Nowadays a new kitchen can cost as much as a small house.  “Designer” kitchens come in a bewildering array of styles and colours and the “new kitchen” is a definite status symbol.  Why?  My feeling is that we are trying, desperately, to rekindle the heart of our homes.  In my earlier book, Spirit of the Home, I talk about how we have lost the serenity of Hestia, goddess of the hearth (of which more in chapter 1).  I still think that’s true.  In this hurried, hassled world, we have lost our connection with our sense of centre and also with the Earth, our Mother, and this fracture leaves us with a chill lonely feeling in the heart.

Somewhere, deep inside, we have the knowledge that we can rediscover this link, if not in the fields and forests, then in a small way in our kitchens (and, incidentally in our gardens – another boom area).  So we have deified the art of cookery, turned chefs into TV celebrities, transformed our kitchens into high-tech, high-cost temples of hygiene and efficiency.  We hopefully pray that, if we follow the recipes of our new-found domestic gods and goddesses to the letter, we will rediscover our sense of belonging.  Sadly it doesn’t happen.

We need to reclaim the real heart of the kitchen and turn it into the living, breathing centre of our homes.  It’s interesting that many people are now combining kitchens and living rooms into one open-plan “living area”.  At an unconscious level, we’re seeking to integrate our psyches with our homes.  We’re looking for a way of finding the hearth once again. 

I’m writing this book almost in tandem with another in the series, Spirit of the Living Room, because they share many concepts.   If your kitchen is tiny you will automatically need to transfer some of its duties onto the living room.  If you don’t have a living hearth in your living room, you will have to honour Hestia in your kitchen.   This isn’t some cunning marketing ploy, but I’d suggest you read the two books together if you want to feel the total overlap of these domestic spaces.

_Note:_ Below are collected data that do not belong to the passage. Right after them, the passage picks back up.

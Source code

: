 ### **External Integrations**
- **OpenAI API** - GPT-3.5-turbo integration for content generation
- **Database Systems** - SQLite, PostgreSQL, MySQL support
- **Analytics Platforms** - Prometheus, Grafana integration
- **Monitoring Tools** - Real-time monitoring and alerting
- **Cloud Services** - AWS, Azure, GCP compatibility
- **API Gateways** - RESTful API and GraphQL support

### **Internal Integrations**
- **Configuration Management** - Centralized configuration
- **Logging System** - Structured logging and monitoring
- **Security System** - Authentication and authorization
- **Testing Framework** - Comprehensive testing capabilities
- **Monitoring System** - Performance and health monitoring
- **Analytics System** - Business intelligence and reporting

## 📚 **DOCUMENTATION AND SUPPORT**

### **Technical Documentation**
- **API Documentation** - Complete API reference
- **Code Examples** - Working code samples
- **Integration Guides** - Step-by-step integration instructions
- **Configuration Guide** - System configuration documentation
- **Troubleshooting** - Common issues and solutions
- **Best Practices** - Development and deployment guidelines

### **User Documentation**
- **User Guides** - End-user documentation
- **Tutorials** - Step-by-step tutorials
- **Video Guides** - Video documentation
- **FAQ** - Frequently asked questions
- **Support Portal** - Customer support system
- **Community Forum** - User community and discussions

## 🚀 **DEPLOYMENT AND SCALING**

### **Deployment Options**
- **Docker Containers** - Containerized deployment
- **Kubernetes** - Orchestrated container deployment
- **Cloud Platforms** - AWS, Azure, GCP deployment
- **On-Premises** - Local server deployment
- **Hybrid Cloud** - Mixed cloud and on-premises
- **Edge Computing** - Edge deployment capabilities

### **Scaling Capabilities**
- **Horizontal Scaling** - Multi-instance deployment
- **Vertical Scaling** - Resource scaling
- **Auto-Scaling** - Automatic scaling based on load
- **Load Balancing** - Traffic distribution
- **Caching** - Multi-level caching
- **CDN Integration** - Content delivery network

My own kitchen is a madcap space.  We inherited a dark, gloomy north-facing kitchen, peopled with pretty ghastly wood effect units and absolutely disgusting tiles.  The previous owners had split the room in two and routed a staircase through part of it, so you had to duck to sit down at the table.  The only redeeming feature was a bright red AGA cooker.  Monty, the boxer dog, immediately decided this was his long-lost twin and set up residence in front of it.  Our budget was virtually zero but we realised that, if we wanted any kind of peace in this house we needed a fully functioning kitchen.  So down came the connecting walls and the staircase and immediately we had a much larger working space.  We couldn’t afford to buy new units or tiles so we took up our paintbrushes and painted them white to reflect some light.   Looking outside on a fresh spring morning I noticed the colour of the brand-new beech leaves and decided this had to be the colour for our kitchen – pulling in the spirit of outdoors and the wild.   Our old scrub-top pine table fitted in just fine and provides a good place for family and friends to sit and talk (or interfere) as Adrian, my husband the super-cook, prepares food.   We battle furiously with clutter and I confess our tabletop is rarely clear but tends to accumulate papers, books, bills and a fair sprinkling of toys.  Since the arrival of James, our son, the kitchen also serves variously as playroom and artist’s studio (James’ easel stands ever-ready in a corner waiting for inspiration to strike).  His daubings also decorate the large food cupboard. 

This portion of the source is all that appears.